Nel settembre 2018 il Parlamento europeo prese atto dell’ “esistenza di un evidente rischio di violazione grave da parte dell’Ungheria dei valori su cui si fonda l’Unione”. L’indipendenza della magistratura era (ed è) una questione “chiave” posta all’attenzione. Nota similitudini tra il nostro Paese e l’Ungheria da questo punto di vista?
CF Il clima politico e la volontà chiaramente espressa da una parte dei membri del Governo italiano, non tutti, è sicuramente in linea con quanto dice. Oggi senza dubbio l’applicazione del decreto legge 113/2018 sta incontrando dei limiti nelle sentenze emesse da alcuni giudici. Pochi limiti, sottolineo, perché il decreto legge sta “andando avanti” sotto tanti aspetti. Si intravvede però una insofferenza da parte di un pezzo del Governo e lo strumento utilizzato per manifestarla è sintomatico, in effetti, di una non condivisione delle regole basilari della democrazia e di uno Stato di diritto.

Torniamo alle fondamenta quindi. Quali sono queste regole basilari?
CF Il Governo innanzitutto non ha poteri illimitati. Ha diritto di esercitare il suo mandato, ovviamente, ma nel perimetro degli strumenti e dei poteri che ha, e soprattutto della Costituzione. Non esiste alcun potere dello Stato che ha un potere assoluto. Ogni potere dello Stato incontra un contro-potere, deve essere verificato, controllato. Non riconoscere questo è non riconoscere un elemento fondamentale. In questo vedo la distanza abnorme tra questo pezzo del Governo e noi giuristi, persone democratiche. Al di là della destra e sinistra, che conta fino a un certo punto in questo caso, è proprio questa non accettazione che ci siano regole del gioco che debbano essere condivise da tutti.

C’è dell’altro in questa di profonda divergenza, viene da dire quasi feroce?

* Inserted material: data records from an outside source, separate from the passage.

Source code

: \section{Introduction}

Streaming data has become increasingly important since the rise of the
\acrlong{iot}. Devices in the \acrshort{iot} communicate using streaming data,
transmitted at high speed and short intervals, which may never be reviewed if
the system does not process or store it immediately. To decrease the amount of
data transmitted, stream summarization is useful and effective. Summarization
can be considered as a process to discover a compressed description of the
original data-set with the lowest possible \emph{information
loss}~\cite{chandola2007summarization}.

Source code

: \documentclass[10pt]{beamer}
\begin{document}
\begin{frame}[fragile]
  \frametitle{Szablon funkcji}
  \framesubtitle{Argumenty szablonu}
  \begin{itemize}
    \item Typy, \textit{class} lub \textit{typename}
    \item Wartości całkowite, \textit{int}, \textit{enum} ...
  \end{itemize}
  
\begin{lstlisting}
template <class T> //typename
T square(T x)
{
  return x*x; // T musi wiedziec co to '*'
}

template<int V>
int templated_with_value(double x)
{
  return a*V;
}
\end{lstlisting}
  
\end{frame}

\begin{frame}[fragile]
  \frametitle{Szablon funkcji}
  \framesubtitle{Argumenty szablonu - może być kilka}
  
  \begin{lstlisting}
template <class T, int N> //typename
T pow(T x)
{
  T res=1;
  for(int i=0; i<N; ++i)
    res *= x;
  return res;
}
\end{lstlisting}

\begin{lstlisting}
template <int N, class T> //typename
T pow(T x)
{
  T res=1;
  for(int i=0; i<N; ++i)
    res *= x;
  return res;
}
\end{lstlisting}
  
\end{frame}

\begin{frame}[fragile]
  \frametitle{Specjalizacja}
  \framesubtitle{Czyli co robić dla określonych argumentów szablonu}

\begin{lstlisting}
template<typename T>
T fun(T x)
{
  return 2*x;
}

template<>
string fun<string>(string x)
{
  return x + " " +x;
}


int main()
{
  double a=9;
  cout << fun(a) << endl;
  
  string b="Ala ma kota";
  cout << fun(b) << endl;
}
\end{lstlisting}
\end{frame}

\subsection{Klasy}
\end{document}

CF Alla separazione dei poteri e al rispetto del giudiziario da parte dell’esecutivo, l’altra non accettazione è che ci siano dei diritti umani universali, mi colpisce proprio questo non voler accettare e riconoscere una conquista delle democrazie moderne. Ovvero che le persone nascono tutte uguali in relazione al godimento di quel “minimo” di diritti che la Comunità internazionale ha stabilito. Al non riconoscimento del fatto che ci siano persone che sono titolari di diritti universali, discende una politica che tende a non riconoscere il fatto che un diritto debba essere anche difeso, che si possa andare di fronte a un giudice se si è stranieri, che si possa avere il diritto di arrivare nel territorio per chiedere asilo. Tutto ciò dovrebbe essere patrimonio comune di tutti, a prescindere dall’orientamento politico.